## What you need to do
Take the data from its first line. Print each line exactly until the line containing "Klik tombol **Fork**" has been printed too.

────

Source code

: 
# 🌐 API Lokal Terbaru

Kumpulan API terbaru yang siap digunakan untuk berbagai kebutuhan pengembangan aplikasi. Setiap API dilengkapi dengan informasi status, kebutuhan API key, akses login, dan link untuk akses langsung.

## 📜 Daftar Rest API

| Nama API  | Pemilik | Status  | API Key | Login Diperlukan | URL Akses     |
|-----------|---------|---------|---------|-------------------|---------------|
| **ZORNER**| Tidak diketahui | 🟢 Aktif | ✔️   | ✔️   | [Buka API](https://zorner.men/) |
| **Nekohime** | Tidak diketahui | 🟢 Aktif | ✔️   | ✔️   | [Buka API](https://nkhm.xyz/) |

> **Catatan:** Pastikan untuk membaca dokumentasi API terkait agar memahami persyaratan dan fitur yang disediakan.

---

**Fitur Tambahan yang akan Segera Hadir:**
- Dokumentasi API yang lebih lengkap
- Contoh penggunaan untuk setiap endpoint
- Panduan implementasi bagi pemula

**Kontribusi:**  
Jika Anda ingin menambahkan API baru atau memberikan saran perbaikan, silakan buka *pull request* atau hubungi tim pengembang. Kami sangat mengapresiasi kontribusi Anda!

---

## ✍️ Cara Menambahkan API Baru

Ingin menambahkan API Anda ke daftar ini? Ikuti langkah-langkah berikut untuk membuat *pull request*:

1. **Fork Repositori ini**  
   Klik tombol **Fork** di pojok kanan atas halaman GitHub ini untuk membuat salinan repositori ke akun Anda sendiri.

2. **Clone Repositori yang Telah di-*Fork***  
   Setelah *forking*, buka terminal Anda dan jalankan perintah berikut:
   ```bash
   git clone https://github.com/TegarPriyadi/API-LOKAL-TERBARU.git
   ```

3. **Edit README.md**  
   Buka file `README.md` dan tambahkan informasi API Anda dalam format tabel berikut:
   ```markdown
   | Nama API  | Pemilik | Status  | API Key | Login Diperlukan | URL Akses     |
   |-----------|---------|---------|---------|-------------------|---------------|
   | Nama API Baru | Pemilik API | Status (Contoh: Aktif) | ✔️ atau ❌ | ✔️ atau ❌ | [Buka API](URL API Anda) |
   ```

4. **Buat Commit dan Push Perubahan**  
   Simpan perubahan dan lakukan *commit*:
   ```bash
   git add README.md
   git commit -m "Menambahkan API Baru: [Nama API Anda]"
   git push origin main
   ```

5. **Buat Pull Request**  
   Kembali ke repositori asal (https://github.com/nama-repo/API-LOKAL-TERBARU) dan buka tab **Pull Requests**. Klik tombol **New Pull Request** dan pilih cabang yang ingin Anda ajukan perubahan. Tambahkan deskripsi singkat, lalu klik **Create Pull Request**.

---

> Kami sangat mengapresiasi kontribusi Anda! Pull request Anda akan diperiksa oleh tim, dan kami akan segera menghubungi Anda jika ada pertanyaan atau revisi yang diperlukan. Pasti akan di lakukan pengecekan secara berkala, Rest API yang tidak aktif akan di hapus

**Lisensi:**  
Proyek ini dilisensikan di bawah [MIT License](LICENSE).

────

## Task answer
Source code

: 
# 🌐 API Lokal Terbaru

Kumpulan API terbaru yang siap digunakan untuk berbagai kebutuhan pengembangan aplikasi. Setiap API dilengkapi dengan informasi status, kebutuhan API key, akses login, dan link untuk akses langsung.

## 📜 Daftar Rest API

| Nama API  | Pemilik | Status  | API Key | Login Diperlukan | URL Akses     |
|-----------|---------|---------|---------|-------------------|---------------|
| **ZORNER**| Tidak diketahui | 🟢 Aktif | ✔️   | ✔️   | [Buka API](https://zorner.men/) |
| **Nekohime** | Tidak diketahui | 🟢 Aktif | ✔️   | ✔️   | [Buka API](https://nkhm.xyz/) |

> **Catatan:** Pastikan untuk membaca dokumentasi API terkait agar memahami persyaratan dan fitur yang disediakan.

---

**Fitur Tambahan yang akan Segera Hadir:**
- Dokumentasi API yang lebih lengkap
- Contoh penggunaan untuk setiap endpoint
- Panduan implementasi bagi pemula

**Kontribusi:**  
Jika Anda ingin menambahkan API baru atau memberikan saran perbaikan, silakan buka *pull request* atau hubungi tim pengembang. Kami sangat mengapresiasi kontribusi Anda!

---

## ✍️ Cara Menambahkan API Baru

Ingin menambahkan API Anda ke daftar ini? Ikuti langkah-langkah berikut untuk membuat *pull request*:

1. **Fork Repositori ini**  
   Klik tombol **Fork** di pojok kanan atas halaman GitHub ini untuk membuat salinan repositori ke akun Anda sendiri.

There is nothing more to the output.